Cuisine: eclectic continental
Entrée price range: $16 (chicken piccata) to $23 (filet mignon)
Ambience: Fancy bank lobby
Clientele: upscale urbanites

As you leave busy North Pearl Street, rounding the corner to Steuben Place and the entrance to the new restaurant Pearl, an attendant will open the door for you. This sets a threshold of expectation that remains high as you pass a busy bar en route to the dining rooms. There’s another bar inside, this one a long elegant sweep of dark wood where exotic martinis are served. A pianist plays nearby. The two dozen or so tables are divided among the bar area and a pair of plain-featured rooms.

With an extensive renovation, new staff and new chef, the restaurant inside (but not owned by) the Steuben Club has transformed into one of Albany’s newest fine-dining locations. Kevin Conway, known for his eponymous restaurant on Yates Street, helms the kitchen and offers a menu reminiscent of his earlier establishment. But the fun and elegance of Conway’s have been subsumed into what feels like a corporate environment. The food remains terrific, but service is inconsistent and the ambience, despite the makeover, isn’t entirely comfortable.

One of the dining rooms, for example, is lit by recessed overhead lights, which is overly stark—and probably would have been starker had some of the bulbs not been burned out.

A two-page dinner menu offers seven appetizers, a pair apiece of soups and salads, five pasta features and 19 entrées, the last-named further divided according to meat type.

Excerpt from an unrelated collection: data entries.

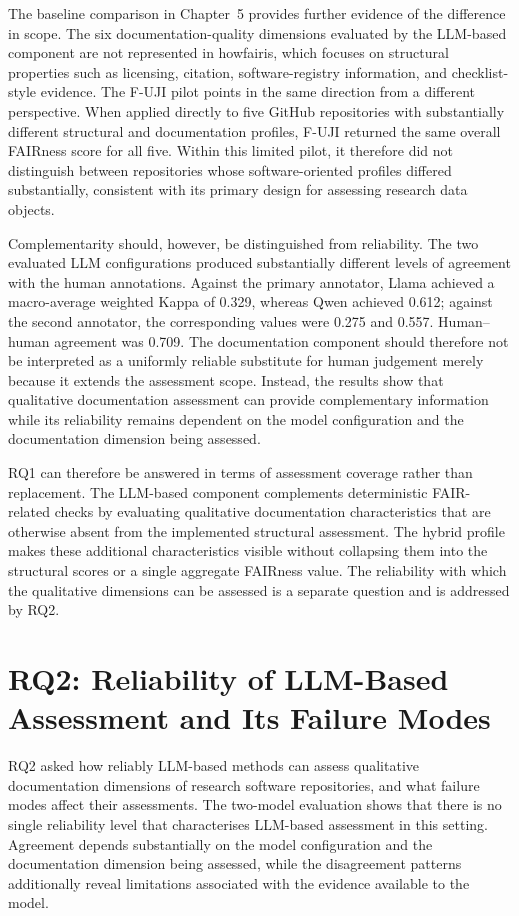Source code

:The baseline comparison in Chapter~5 provides further evidence of
the difference in scope. The six documentation-quality dimensions
evaluated by the LLM-based component are not represented in howfairis,
which focuses on structural properties such as licensing, citation,
software-registry information, and checklist-style evidence. The
F-UJI pilot points in the same direction from a different perspective.
When applied directly to five GitHub repositories with substantially
different structural and documentation profiles, F-UJI returned the
same overall FAIRness score for all five. Within this limited pilot,
it therefore did not distinguish between repositories whose
software-oriented profiles differed substantially, consistent with
its primary design for assessing research data objects.

Complementarity should, however, be distinguished from reliability.
The two evaluated LLM configurations produced substantially different
levels of agreement with the human annotations. Against the primary
annotator, Llama achieved a macro-average weighted Kappa of 0.329,
whereas Qwen achieved 0.612; against the second annotator, the
corresponding values were 0.275 and 0.557. Human--human agreement was
0.709. The documentation component should therefore not be interpreted
as a uniformly reliable substitute for human judgement merely because
it extends the assessment scope. Instead, the results show that
qualitative documentation assessment can provide complementary
information while its reliability remains dependent on the model
configuration and the documentation dimension being assessed.

RQ1 can therefore be answered in terms of assessment coverage rather
than replacement. The LLM-based component complements deterministic
FAIR-related checks by evaluating qualitative documentation
characteristics that are otherwise absent from the implemented
structural assessment. The hybrid profile makes these additional
characteristics visible without collapsing them into the structural
scores or a single aggregate FAIRness value. The reliability with
which the qualitative dimensions can be assessed is a separate
question and is addressed by RQ2.

\section{RQ2: Reliability of LLM-Based Assessment and Its Failure Modes}

RQ2 asked how reliably LLM-based methods can assess qualitative documentation
dimensions of research software repositories, and what failure modes affect
their assessments. The two-model evaluation shows that there is
no single reliability level that characterises LLM-based assessment
in this setting. Agreement depends substantially on the model
configuration and the documentation dimension being assessed, while
the disagreement patterns additionally reveal limitations associated
with the evidence available to the model.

One of the prize entrées has been a Conway signature for years: Sophie’s Duck ($19), born during his apprenticeship with Sophie Parker and featured on his subsequent menus (sometimes as “Dink’s Duck”), features an apricot glaze over a partially boned half duckling, its breast sliced and fanned over the wild rice accompaniment, the leg crisp and juicy. Forget the sweet orange sauces of yore: This is a true enrichment of the flavor of the meat.

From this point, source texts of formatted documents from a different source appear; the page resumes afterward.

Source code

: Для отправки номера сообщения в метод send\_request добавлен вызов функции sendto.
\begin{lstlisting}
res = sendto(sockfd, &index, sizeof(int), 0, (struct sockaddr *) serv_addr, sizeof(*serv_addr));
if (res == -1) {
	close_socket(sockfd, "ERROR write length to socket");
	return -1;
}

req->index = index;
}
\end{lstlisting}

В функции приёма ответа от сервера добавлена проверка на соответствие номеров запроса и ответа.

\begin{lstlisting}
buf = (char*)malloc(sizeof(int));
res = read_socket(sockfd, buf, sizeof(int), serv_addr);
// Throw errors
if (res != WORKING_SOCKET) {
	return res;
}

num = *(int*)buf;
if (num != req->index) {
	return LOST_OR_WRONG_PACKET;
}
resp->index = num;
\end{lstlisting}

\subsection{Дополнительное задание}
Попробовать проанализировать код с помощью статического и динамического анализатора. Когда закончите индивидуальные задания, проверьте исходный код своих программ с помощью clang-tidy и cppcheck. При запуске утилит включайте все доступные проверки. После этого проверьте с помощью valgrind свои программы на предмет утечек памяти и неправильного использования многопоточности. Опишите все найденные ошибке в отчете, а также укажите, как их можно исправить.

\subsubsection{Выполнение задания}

Conway keeps the palate hopping with unexpected combinations of flavors, such as the collusion of sausage and clams in an appetizer of littleneck steamers served in a garlic-infused white-wine broth. His preparations of gravlax and portobello mushroom crepes have traveled from earlier restaurants, and he sometimes offers a duck liver pâté ($12) that’s prepared as a loaf, but still hints at a sinful creaminess.

Soups are another specialty, and because we’ve enjoyed Conway’s lobster bisque over the years, it was nice to encounter it again here ($6); New England clam chowder ($5) was another indication of his prowess.

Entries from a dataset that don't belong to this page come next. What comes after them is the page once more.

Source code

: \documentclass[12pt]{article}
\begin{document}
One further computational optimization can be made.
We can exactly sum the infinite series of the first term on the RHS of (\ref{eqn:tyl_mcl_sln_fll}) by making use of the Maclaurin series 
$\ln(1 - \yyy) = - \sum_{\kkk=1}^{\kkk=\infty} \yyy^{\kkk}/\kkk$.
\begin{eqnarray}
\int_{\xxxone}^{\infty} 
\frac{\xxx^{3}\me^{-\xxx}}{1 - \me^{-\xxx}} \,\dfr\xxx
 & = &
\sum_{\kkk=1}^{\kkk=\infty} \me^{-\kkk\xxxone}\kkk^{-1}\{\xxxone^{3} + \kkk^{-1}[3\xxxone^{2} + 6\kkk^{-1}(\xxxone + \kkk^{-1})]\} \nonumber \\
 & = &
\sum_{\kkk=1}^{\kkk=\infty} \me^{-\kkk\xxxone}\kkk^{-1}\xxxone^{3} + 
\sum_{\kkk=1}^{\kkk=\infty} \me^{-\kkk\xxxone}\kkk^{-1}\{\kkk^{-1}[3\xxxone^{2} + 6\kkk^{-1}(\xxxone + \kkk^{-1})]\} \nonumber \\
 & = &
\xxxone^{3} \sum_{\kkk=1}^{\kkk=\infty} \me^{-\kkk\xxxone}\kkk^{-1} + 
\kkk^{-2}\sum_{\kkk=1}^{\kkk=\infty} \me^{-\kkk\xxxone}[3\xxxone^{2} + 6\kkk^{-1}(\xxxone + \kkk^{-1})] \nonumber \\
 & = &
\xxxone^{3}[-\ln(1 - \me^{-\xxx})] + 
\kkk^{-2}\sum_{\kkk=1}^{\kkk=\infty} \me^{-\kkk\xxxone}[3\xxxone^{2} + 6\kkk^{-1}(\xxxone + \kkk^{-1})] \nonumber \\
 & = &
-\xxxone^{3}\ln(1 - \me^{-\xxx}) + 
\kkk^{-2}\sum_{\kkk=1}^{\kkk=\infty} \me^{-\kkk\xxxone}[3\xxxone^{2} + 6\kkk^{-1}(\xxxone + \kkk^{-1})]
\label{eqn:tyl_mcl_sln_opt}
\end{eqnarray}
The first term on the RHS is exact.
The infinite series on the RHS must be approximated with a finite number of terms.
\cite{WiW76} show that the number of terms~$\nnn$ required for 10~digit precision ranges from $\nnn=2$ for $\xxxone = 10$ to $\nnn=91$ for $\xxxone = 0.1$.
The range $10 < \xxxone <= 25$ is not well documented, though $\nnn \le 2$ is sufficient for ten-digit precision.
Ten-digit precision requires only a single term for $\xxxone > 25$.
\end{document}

For a combo of sweet and tangy flavors put forth by several sources, an appetizer of scallops brochette ($8) does its magic with horseradish and honey mustard among the agents, the scallops themselves (plump morsels wrapped in bacon) accompanied by sun-dried tomatoes.

Salads are offered only à la carte; both the house salad ($5) and the Caesar ($6) are classics, the former served with a cherry vinaigrette, the latter a textbook example—especially if you order the optional anchovies.

Cream is not spared in the tortellini Aimee ($21), with a sauce that’s liberally laced with basil. Plump bits of crabmeat and lobster nestle with huge shrimp in a good-sized portion that later afforded a leftovers meal.

Scallops florentine ($20), although listed in a different menu section, is another tortellini-based dish, again with a basil cream sauce, this time enhancing sautéed spinach, mushrooms and roasted red peppers mixed in with the sautéed scallops. They don’t get much richer.

A special of grilled mahi-mahi ($24) featured a cold salsa-based topping that didn’t work the same magic as other entrées: The flavors seemed to mingle only grudgingly. But the veal osso bucco ($21), another Conway staple, was better than I remembered it: a deep, dark sauce edged with cabernet sauvignon infusing the tender shanks of meat.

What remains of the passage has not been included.